[LLVMdev] inlining with O3 and O4

Tue Aug 28 23:01:37 PDT 2012

On Wed, Aug 29, 2012 at 1:55 AM, Chandler Carruth <chandlerc at google.com> wrote:
> On Tue, Aug 28, 2012 at 10:39 PM, Daniel Berlin <dberlin at dberlin.org> wrote:
>>
>> On Wed, Aug 29, 2012 at 12:11 AM, Ramanarayanan, Ramshankar
>> <Ramshankar.Ramanarayanan at amd.com> wrote:
>> > I am wondering how O4 vs O3 do inlining. With O4 it looks like inlining
>> > is
>> > done first on each file and then at linking phase.
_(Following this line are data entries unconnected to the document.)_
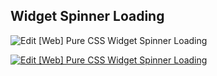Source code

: ## Widget Spinner Loading

![Edit [Web] Pure CSS Widget Spinner Loading](../widget-spinner-loading.gif)

[![Edit [Web] Pure CSS Widget Spinner Loading](https://codesandbox.io/static/img/play-codesandbox.svg)](https://codesandbox.io/s/q800rqv0yj)
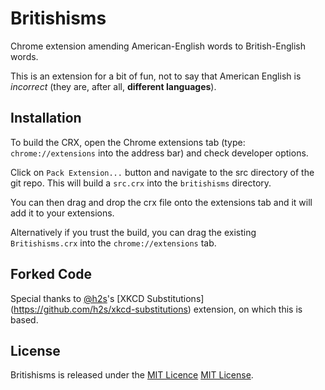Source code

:Britishisms
===========

Chrome extension amending American-English words to British-English words.

This is an extension for a bit of fun, not to say that American English is 
*incorrect* (they are, after all, **different languages**).


Installation
------------

To build the CRX, open the Chrome extensions tab (type: `chrome://extensions` 
into the address bar) and check developer options.

Click on `Pack Extension...` button and navigate to the src directory of the 
git repo. This will build a `src.crx` into the `britishisms` directory.

You can then drag and drop the crx file onto the extensions tab and it will 
add it to your extensions.

Alternatively if you trust the build, you can drag the existing 
`Britishisms.crx` into the `chrome://extensions` tab.


Forked Code
------------

Special thanks to [@h2s](https://github.com/h2s/)'s [XKCD Substitutions]
(https://github.com/h2s/xkcd-substitutions) extension, on which this is based.

License
-------

Britishisms is released under the <a href="http://www.opensource.org/licences/MIT" target = "_blank">MIT Licence</a>
[MIT License](http://www.opensource.org/licenses/MIT).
Wouldn’t it be a
>> > better
>> > alternative to delay inlining decisions until the link stage?
>> Yes and no.
>> Yes in the sense that you may make some better decisions.
>> No in the sense that you will end up with larger modules (assuming
>> some simple early CSE/etc is also done), and as a result of having
>> done no inlining, may make worse decisions at the link stage inlining,
>> depending on what IPA analysis you base your link stage inlining on
>> and when it runs.
>>
>> It's certainly possible to have a link-phase only early inliner, and a
>> link-phase only later inliner, and you will, in general, get better
>> decisions than a local inliner + link phase inliner, but the cost you
>> pay is more memory usage, more disk usage, etc.
>
>
> I'm curious -- where do you draw these conclusions from?

Watching 4 compilers (ICC, XLC, GCC, Open64) go through about 10 years
worth of rewriting inliners every few years ;)

>
> With the current LLVM inliner (significant portions of which are quite new)
> I would not expect bad decisions by delaying inlining until link time. In
> fact, there are a large number of heuristics we use during per-module
> inlining which make *zero* sense if you eventually perform LTO.
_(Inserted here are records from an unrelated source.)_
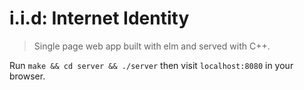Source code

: # i.i.d: Internet Identity

> Single page web app built with elm and served with C++.

Run `make && cd server && ./server` then visit `localhost:8080` in your browser.
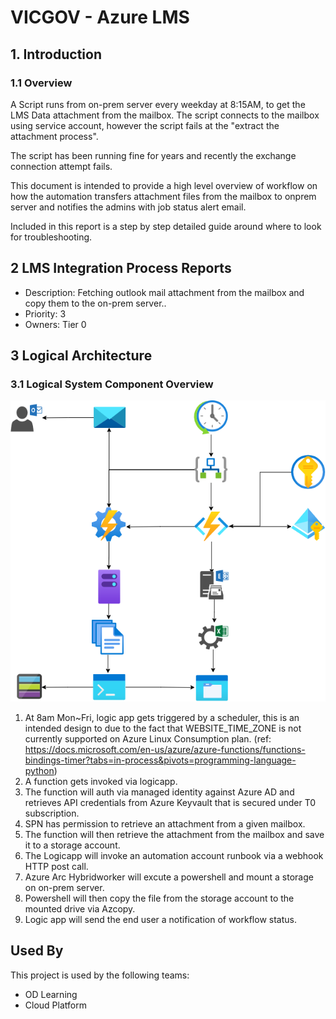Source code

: # VICGOV - Azure LMS
## 1. Introduction
### 1.1	Overview

A Script runs from on-prem server every weekday at 8:15AM, to get the LMS Data attachment from the mailbox. The script connects to the mailbox using service account, however the script fails at the "extract the attachment process".

The script has been running fine for years and recently the exchange connection attempt fails.

This document is intended to provide a high level overview of workflow on how the automation transfers attachment files from the mailbox to onprem server and notifies the admins with job status alert email.

Included in this report is a step by step detailed guide around where to look for troubleshooting.

## 2 LMS Integration Process Reports
- Description: Fetching outlook mail attachment from the mailbox and copy them to the on-prem server..
- Priority: 3
- Owners: Tier 0

## 3 Logical Architecture
### 3.1	Logical System Component Overview
![Figure 1: Logical Architecture Overview](./.images/workflow.png)
1. At 8am Mon~Fri, logic app gets triggered by a scheduler, this is an intended design to due to the fact that WEBSITE_TIME_ZONE is not currently supported on Azure Linux Consumption plan. (ref: https://docs.microsoft.com/en-us/azure/azure-functions/functions-bindings-timer?tabs=in-process&pivots=programming-language-python)
1. A function gets invoked via logicapp. 
1. The function will auth via managed identity against Azure AD and retrieves API credentials from Azure Keyvault that is secured under T0 subscription.
1. SPN has permission to retrieve an attachment from a given mailbox.
1. The function will then retrieve the attachment from the mailbox and save it to a storage account.
1. The Logicapp will invoke an automation account runbook via a webhook HTTP post call.
1. Azure Arc Hybridworker will excute a powershell and mount a storage on on-prem server.
1. Powershell will then copy the file from the storage account to the mounted drive via Azcopy.
1. Logic app will send the end user a notification of workflow status.

## Used By

This project is used by the following teams:

- OD Learning
- Cloud Platform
Sure.  The heuristics tend to become more complex over time, however,
and require more analysis (IE "oh, i'm statistically likely to be able
to eliminate large parts of this function because it will become
constant" or "oh, inlining this performance critical function will
enable us to eliminate  loads of otherwise undecidable-aliasing
pointers").  That analysis is usually stymied by lack of inlining and
simple CSE/dead code elimination (because in order to be fast, it's
usually not flow sensitive and has no concept of whether the code will
ever be executed).

I wouldn't disagree that with the exact current heuristics i see in
the inliner, you could delay all decisions until later and get better
results.

>
> A very long-standing todo of mine is to build a per-module set of passes for
> LTO builds that is very carefully chosen to be information preserving and
> avoid decisions which can be better made at LTO-time. I suspect that we
> would see significantly better LTO results from this, but of course only an
> experiment will show. My hunch is because the optimization passes in LLVM
> have been heavily tuned for the information available in the per-module
> pass, and many of them will be ineffective if run after. The inliner is a
> good example here. We specifically evaluate potential future inlining
> opportunities when making a particular inlining decision. Doing that
> per-module when you will eventually have total information seems flawed.
You are assuming the analysis you will run to evaluate future inlining
opportunities would not impact what that total information says :)

In a perfect world, you are right.
It's always better to delay decisions to the latest point and until
you have all possible information.
In a practical world, analysis and passes that this "all possible
information" consists of, are affected by the decisions you are now
delaying.